If I'm a teacher, why am I not looking forward to the beginning of school? I think people think students are the ones who don't want to come back, but frankly, I BECAME a teacher for summer. Yes, I admit it. I know I'm supposed to be one of those public employees and Americans that says, "Teachers just don't get paid enough" or "In the real world professional athletes would make 30K and teachers would get signed for million dollar contracts."
But I'm not. Teaching is the greatest job in the world. You work for nine months (sort of like having a baby, huh? I never thought of THAT!) and then you sunbathe for three. You're off when the kids are off. You have vacation when the temperature guage isn't dipping down at the sub-zero mark. And you get discounts at Ann Taylor LOFT and Barnes and Noble (except at Ann Taylor you don't have to try to convince them that you really are going to use it for actual classroom curriculum....sheesh! What's with the Nazi interrogation over How to Cook Tuscany, anyway? Like I didn't teach that last semester?)
But anyway, back to the tent. Weren't we supposed to have an RV by now?

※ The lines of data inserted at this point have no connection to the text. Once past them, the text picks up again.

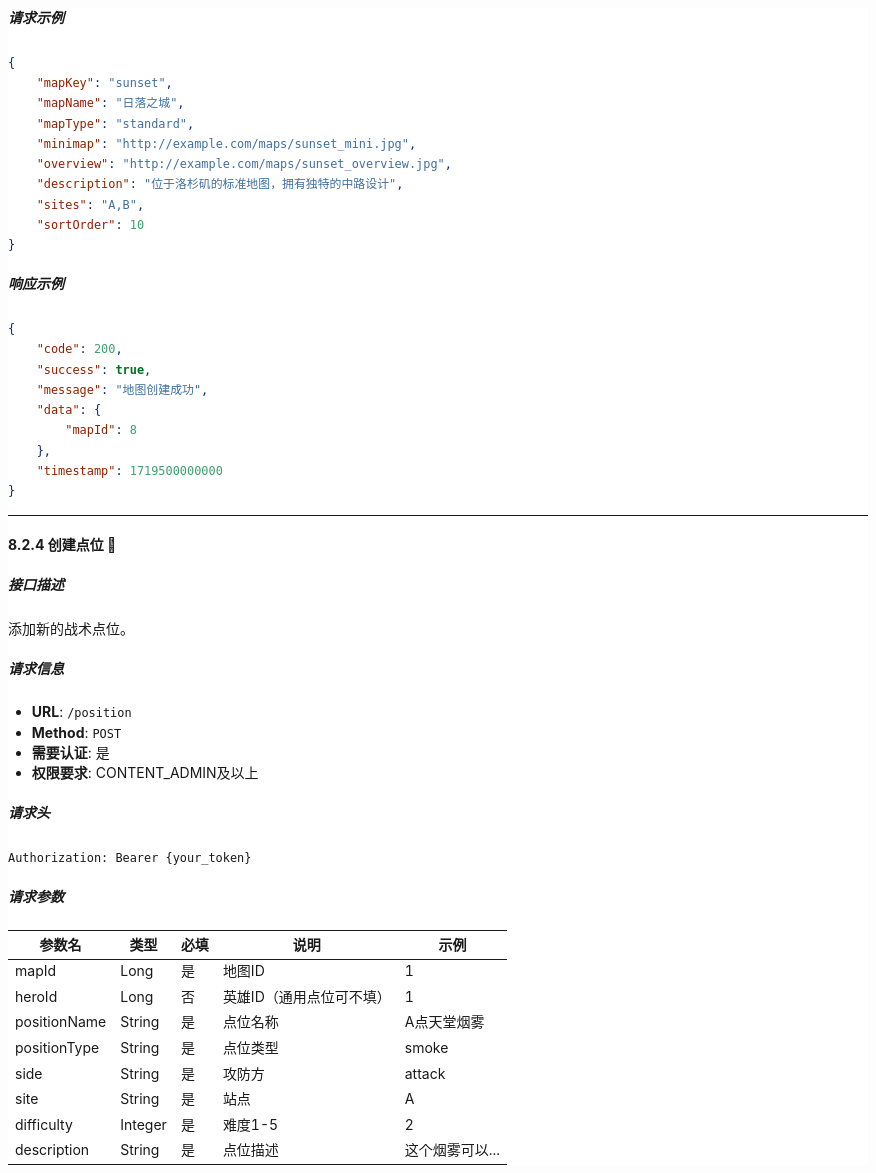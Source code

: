 ##### 请求示例

```json
{
    "mapKey": "sunset",
    "mapName": "日落之城",
    "mapType": "standard",
    "minimap": "http://example.com/maps/sunset_mini.jpg",
    "overview": "http://example.com/maps/sunset_overview.jpg",
    "description": "位于洛杉矶的标准地图，拥有独特的中路设计",
    "sites": "A,B",
    "sortOrder": 10
}
```

##### 响应示例

```json
{
    "code": 200,
    "success": true,
    "message": "地图创建成功",
    "data": {
        "mapId": 8
    },
    "timestamp": 1719500000000
}
```

---

#### 8.2.4 创建点位 👑

##### 接口描述

添加新的战术点位。

##### 请求信息

- **URL**: `/position`
- **Method**: `POST`
- **需要认证**: 是
- **权限要求**: CONTENT_ADMIN及以上

##### 请求头

```
Authorization: Bearer {your_token}
```

##### 请求参数

|参数名|类型|必填|说明|示例|
|---|---|---|---|---|
|mapId|Long|是|地图ID|1|
|heroId|Long|否|英雄ID（通用点位可不填）|1|
|positionName|String|是|点位名称|A点天堂烟雾|
|positionType|String|是|点位类型|smoke|
|side|String|是|攻防方|attack|
|site|String|是|站点|A|
|difficulty|Integer|是|难度1-5|2|
|description|String|是|点位描述|这个烟雾可以...|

Isn't this the time in life, here with a daughter heading off to college, when we all jump on the Bayliner and sleep in the cabin below deck? (Okay, I just had a Titanic flash there--Close yer eyes wee bonnie babes as I sing ye to sleep...maybe I'm not that certain about sleeping on a boat.) I'm tired of sand in my (here's the rhyming part) C_ A_K at Big Mac. Can you say crack on a Blog? Great, I'll probably have CSI and the INS at my door tomorrow wondering why I'm using the word CRACK on my blog. But I'm a little over it. I've never eaten a single meal at the lake that didn't contain tiny grains of quartz grinding in my teeth. And come October, when I'm trying really hard to celebrate Columbus Day (oh don't get me going now...) and Halloween (please another blog, another time), I'll be sitting at my desk grading essays on Huckleberry Finn scraping white fine powder out of my left ear. Why? Because my right hand is preoccupied writing in green pen (never red, oh never red) Their, there, they're and It's, Its and Every day is not the same as EVERYDAY?
No because I went camping in July at the biggest man-made reservoir in the largest grass-covered sandhills in the world. We can only hope it blows a gale-force and the biting flies have finally hatched. Then it will be the end of summer--officially. A Prayer for Owen Meany??? All apologies to John Irving aside.....friends....say a prayer for me! Be ready for the quiz first day, and there will be extra credit for anyone who brings an armadillo.
5 comments:
Girl, you crack me up. Hey wait! That's me posting on my own blog.
My brain is in wedding mode, thus I have already read your first post and I love it! You are so talented! Make sure and buy some deep woods Off for those damn flies. Riding across the largest man-made reservoir, on a jet ski, to buy an overpriced 3oz bottle of Off is never worth it! :)
Love,
Your 2nd born, 1st adoring fan
I married a funy genius! Must of gotten it from me.
ok so what happened to "i teach because they're is not a more worthwhile profession" (oh yes that is the wrong their). oh no.. the world's best teacher is only in it for the 3 month vacation.. what has the world come to??
Love,
Your last born, most adoring fan
Girl! You crack me up!! Oh wait, this is NOT you posting on your blog ....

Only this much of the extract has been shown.